#2. Cassette Tapes
With the massive shift toward digital music files over the past decade or so, little niche movements have been popping up that embrace the superior sound quality of your parents' analog recordings. Translation: Sales of vinyl LPs have been steadily increasing, including 14 percent growth in 2010. It seems counterintuitive, but that growth can be attributed to the fact that music just sounds better on vinyl than it does in a digital file. There are a lot of reasons for that, and all of them are verifiable science-type things that I totally encourage you to look up, because I definitely am not going to do it. I'm trying to work here.
But now, another seemingly obsolete medium is trying to make a comeback, and for the life of me, I can't understand why anyone would ever let it happen. For some reason, people are trying to bring back the cassette.
What They Aren't Thinking About
Sure, from a portability standpoint, the cassette was great. And I have no doubts that for the artist, producing a batch of cassettes is a lot cheaper than manufacturing the same number of vinyl LPs or CDs. But that is absolutely where the benefits of the cassette end.
If you were lucky enough to not grow up during the heyday of the cassette and are perhaps considering buying yourself a pair of lensless Buddy Holly glasses and joining up with your local Silverlake-based cassette tape cooperative, let me give you a brief rundown of the magic that cassettes had to offer.
For one thing, you never knew when listening to your favorite album was going to turn into a "this message will self-destruct" type of event. That's because, seemingly with no rhyme or reason, cassette tapes and decks would just fail, and that failure wasn't minor.
You see that shit? It happened a lot with cassettes. You have to use a pen to fix it. A pen and Scotch tape if there's a break. And even then, the audio is going to sound wobbly and stupid once you've "fixed" the issue. Like you're listening to Prince underwater.
Also, here's a question: Do people still even use the phrase "fast forward" anymore as it relates to listening to music? When was the last time you had to do that? No, we skip songs. People did that with cassettes, too, the only difference was you just had to push the fast forward button and hope you stopped it at the precise moment where one song fades into the next. You never did. Ever.
And don't even get me started on how difficult cassettes were to steal compared to MP3s. It's not even a contest.
#1. Neighborhood Crime
You normally hear this in relation to places like the Loop in Chicago or Times Square in New York. "Back when the city was the city" is one popular way to put it.

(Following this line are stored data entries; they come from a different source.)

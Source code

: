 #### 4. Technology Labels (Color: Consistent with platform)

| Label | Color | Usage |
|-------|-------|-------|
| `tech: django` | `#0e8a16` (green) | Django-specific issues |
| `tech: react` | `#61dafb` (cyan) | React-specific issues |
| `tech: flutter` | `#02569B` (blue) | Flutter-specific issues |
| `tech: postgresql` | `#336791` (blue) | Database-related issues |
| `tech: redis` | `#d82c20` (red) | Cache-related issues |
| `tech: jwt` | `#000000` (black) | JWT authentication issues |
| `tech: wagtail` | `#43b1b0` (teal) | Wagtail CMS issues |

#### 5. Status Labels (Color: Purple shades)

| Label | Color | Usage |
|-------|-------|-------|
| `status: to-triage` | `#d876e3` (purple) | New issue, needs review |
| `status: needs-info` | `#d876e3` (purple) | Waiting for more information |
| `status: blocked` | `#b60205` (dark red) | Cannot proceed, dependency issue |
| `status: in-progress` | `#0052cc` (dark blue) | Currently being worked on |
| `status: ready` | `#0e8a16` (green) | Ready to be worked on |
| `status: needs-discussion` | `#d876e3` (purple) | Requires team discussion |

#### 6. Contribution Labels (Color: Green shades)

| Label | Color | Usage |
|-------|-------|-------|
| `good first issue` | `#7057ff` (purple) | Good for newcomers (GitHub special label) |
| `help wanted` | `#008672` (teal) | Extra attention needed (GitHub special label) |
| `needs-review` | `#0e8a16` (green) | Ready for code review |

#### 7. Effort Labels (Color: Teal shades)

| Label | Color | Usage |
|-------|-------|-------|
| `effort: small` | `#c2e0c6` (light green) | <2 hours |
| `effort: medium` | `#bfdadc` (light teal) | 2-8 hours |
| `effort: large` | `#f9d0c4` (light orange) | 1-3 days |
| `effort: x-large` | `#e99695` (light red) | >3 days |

Basically, it's a yearning for the days when the city was real. When things were "gritty" and "raw" and not so sanitary. It was dangerous. These were the days before Mayor Giuliani/Bloomberg/Daley came in and cleaned the area up and turned it into some sort of Disney World tourist trap. Before that, the area had personality, they say. It was a real place with real people. It was life, man.
Eventually, the hookers and drug dealers and strong armed robbery-ers are forced to flee the area. The streets are cleaned up and made safe for visiting tourists. For some reason, the locals take great offense to this.

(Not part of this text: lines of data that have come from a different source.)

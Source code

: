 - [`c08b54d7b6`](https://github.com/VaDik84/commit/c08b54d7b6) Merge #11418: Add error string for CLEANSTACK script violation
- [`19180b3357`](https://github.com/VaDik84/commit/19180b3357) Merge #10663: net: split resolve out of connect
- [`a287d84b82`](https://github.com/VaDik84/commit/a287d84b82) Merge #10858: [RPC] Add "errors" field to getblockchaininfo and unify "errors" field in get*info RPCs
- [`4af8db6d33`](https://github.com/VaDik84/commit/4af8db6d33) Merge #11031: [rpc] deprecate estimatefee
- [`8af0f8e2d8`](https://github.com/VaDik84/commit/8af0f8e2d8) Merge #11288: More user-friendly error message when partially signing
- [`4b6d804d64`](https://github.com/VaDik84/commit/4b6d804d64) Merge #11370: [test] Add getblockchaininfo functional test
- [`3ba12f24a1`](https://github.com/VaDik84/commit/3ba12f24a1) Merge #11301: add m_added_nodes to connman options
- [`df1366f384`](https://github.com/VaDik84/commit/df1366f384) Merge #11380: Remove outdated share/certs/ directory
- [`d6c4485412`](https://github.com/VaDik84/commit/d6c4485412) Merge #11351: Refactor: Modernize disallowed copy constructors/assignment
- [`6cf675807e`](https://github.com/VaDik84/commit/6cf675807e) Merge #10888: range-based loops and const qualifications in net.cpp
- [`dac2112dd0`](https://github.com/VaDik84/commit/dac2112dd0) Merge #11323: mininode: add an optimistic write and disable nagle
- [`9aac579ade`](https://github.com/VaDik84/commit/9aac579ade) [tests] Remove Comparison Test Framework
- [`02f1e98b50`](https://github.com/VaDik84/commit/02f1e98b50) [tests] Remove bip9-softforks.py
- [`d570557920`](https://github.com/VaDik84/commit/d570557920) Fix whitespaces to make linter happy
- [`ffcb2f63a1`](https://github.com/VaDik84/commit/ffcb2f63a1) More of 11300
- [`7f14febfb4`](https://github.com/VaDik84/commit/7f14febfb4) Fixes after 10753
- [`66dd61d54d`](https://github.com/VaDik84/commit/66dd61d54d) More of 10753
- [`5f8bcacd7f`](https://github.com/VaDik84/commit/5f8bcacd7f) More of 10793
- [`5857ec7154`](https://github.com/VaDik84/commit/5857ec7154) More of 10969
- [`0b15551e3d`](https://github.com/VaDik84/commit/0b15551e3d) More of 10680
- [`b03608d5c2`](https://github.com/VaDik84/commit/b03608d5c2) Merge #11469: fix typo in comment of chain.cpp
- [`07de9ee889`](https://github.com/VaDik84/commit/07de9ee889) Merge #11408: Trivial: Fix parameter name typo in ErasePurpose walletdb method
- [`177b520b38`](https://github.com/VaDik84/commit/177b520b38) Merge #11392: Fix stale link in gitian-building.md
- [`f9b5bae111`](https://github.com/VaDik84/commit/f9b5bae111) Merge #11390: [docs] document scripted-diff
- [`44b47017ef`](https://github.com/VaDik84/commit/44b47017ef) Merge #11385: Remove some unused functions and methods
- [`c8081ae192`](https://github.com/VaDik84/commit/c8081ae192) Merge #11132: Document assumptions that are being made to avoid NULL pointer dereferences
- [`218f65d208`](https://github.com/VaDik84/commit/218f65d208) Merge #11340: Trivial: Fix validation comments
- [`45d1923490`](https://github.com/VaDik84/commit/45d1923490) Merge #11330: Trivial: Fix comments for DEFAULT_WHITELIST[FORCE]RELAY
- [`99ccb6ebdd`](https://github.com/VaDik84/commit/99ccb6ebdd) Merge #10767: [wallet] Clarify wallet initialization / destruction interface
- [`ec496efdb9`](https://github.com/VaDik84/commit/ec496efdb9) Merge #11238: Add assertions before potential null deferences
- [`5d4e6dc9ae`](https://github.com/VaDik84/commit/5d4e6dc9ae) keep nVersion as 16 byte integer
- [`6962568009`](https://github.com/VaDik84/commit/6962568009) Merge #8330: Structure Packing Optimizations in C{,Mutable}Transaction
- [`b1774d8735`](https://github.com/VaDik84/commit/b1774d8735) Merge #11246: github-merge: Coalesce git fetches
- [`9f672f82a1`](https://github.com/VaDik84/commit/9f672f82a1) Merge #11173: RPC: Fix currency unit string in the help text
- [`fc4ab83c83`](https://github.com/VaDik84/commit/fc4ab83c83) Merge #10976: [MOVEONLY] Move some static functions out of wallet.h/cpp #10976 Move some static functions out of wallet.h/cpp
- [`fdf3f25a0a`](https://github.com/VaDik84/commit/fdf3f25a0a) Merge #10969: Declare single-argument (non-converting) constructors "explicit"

What They Aren't Thinking About
Think about what these people are saying. Basically, they're waxing nostalgic for the days when walking alone after dark was an invitation to be knifed in the liver and relieved of your wallet. Who in the holy fuck misses that? I get that nothing says "my town has culture" like having 15 strip clubs in a two-city-block radius all staffed with people who want to hurt you standing out front, but doesn't putting a library or museum in that spot do the same thing? Maybe a coffee shop with a selection of blends from around the world? Is there a particular reason that your city's personality needs to come from a schizophrenic homeless person waving a broken beer bottle in the air? I guess I would argue that there is not.
But I think I'm in the minority there. If you need proof, check the TripAdvisor review of Times Square posted by this crotchety old goat:
Notice how he points out the word "safe" as if a dearth of people willing to rob you on a subway platform is one of the current problems plaguing New York City? That's not a unique thing. In pretty much any city that features an area of town that a crackdown on crime has rendered infinitely less terrifying, you'll find a pocket of the population that actually views this change as a bad thing.
If you ever encounter one of these people, hold a knife to his throat and request his wallet to make him feel at home. Apparently he'll appreciate it.